** Data follows **
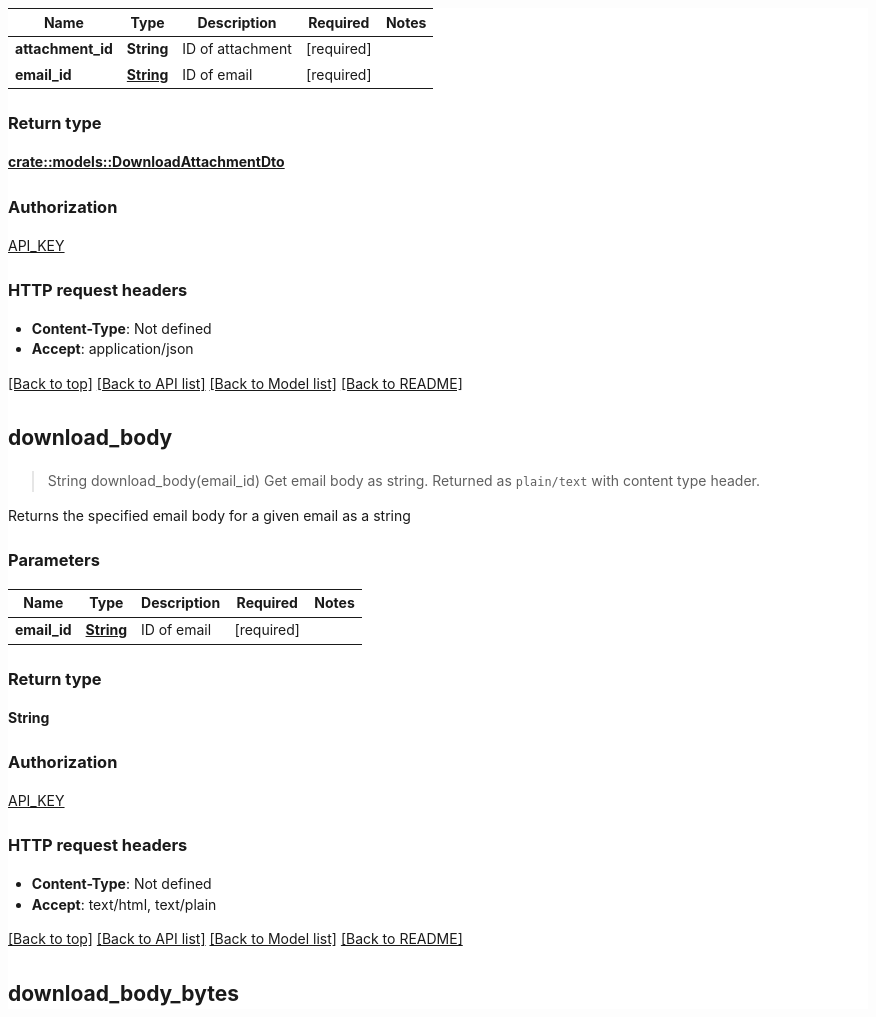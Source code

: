 | Name              | Type           | Description      | Required   | Notes |
| ----------------- | -------------- | ---------------- | ---------- | ----- |
| **attachment_id** | **String**     | ID of attachment | [required] |
| **email_id**      | [**String**]() | ID of email      | [required] |

### Return type

[**crate::models::DownloadAttachmentDto**](DownloadAttachmentDto)

### Authorization

[API_KEY](../README#API_KEY)

### HTTP request headers

- **Content-Type**: Not defined
- **Accept**: application/json

[[Back to top]](#) [[Back to API list]](../README#documentation-for-api-endpoints) [[Back to Model list]](../README#documentation-for-models) [[Back to README]](../README)

## download_body

> String download_body(email_id)
> Get email body as string. Returned as `plain/text` with content type header.

Returns the specified email body for a given email as a string

### Parameters

| Name         | Type           | Description | Required   | Notes |
| ------------ | -------------- | ----------- | ---------- | ----- |
| **email_id** | [**String**]() | ID of email | [required] |

### Return type

**String**

### Authorization

[API_KEY](../README#API_KEY)

### HTTP request headers

- **Content-Type**: Not defined
- **Accept**: text/html, text/plain

[[Back to top]](#) [[Back to API list]](../README#documentation-for-api-endpoints) [[Back to Model list]](../README#documentation-for-models) [[Back to README]](../README)

## download_body_bytes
** End of Data **
_Work task_. Print the material precisely as given, dropping any images it holds.

_Written solution_.
Source code

: | Name              | Type           | Description      | Required   | Notes |
| ----------------- | -------------- | ---------------- | ---------- | ----- |
| **attachment_id** | **String**     | ID of attachment | [required] |
| **email_id**      | [**String**]() | ID of email      | [required] |

### Return type

[**crate::models::DownloadAttachmentDto**](DownloadAttachmentDto)

### Authorization

[API_KEY](../README#API_KEY)

### HTTP request headers

- **Content-Type**: Not defined
- **Accept**: application/json

[[Back to top]](#) [[Back to API list]](../README#documentation-for-api-endpoints) [[Back to Model list]](../README#documentation-for-models) [[Back to README]](../README)

## download_body

> String download_body(email_id)
> Get email body as string. Returned as `plain/text` with content type header.

Returns the specified email body for a given email as a string

### Parameters

| Name         | Type           | Description | Required   | Notes |
| ------------ | -------------- | ----------- | ---------- | ----- |
| **email_id** | [**String**]() | ID of email | [required] |

### Return type

**String**

### Authorization

[API_KEY](../README#API_KEY)

### HTTP request headers

- **Content-Type**: Not defined
- **Accept**: text/html, text/plain

[[Back to top]](#) [[Back to API list]](../README#documentation-for-api-endpoints) [[Back to Model list]](../README#documentation-for-models) [[Back to README]](../README)

## download_body_bytes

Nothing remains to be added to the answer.